Exercise: Filter the entries down to the lines containing "testing", and copy those lines.
==================================================
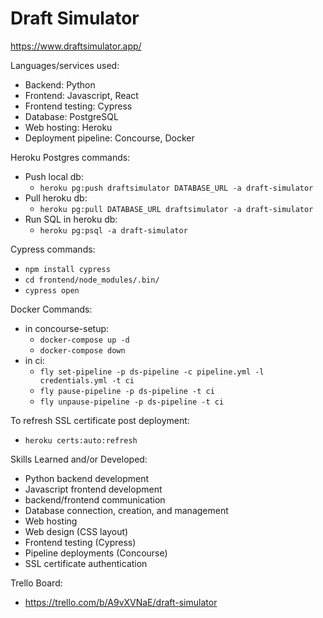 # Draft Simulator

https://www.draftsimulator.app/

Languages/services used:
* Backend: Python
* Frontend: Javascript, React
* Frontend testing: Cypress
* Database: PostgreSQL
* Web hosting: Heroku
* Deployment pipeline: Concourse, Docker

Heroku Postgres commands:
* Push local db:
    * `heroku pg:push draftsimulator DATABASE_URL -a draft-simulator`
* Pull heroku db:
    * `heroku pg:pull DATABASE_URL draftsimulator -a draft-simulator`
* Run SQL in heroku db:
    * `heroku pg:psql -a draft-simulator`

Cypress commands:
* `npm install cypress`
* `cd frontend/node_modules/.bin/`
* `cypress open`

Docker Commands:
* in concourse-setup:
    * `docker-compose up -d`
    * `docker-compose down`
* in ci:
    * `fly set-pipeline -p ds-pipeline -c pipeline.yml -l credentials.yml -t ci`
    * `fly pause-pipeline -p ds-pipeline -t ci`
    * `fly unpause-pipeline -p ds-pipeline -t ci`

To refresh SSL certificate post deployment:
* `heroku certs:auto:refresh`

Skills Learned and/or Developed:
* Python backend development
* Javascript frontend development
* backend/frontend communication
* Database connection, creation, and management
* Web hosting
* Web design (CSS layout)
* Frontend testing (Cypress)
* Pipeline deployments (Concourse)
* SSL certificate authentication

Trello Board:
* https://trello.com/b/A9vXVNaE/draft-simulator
==================================================
Answer to this problem:
* Frontend testing: Cypress
* Frontend testing (Cypress)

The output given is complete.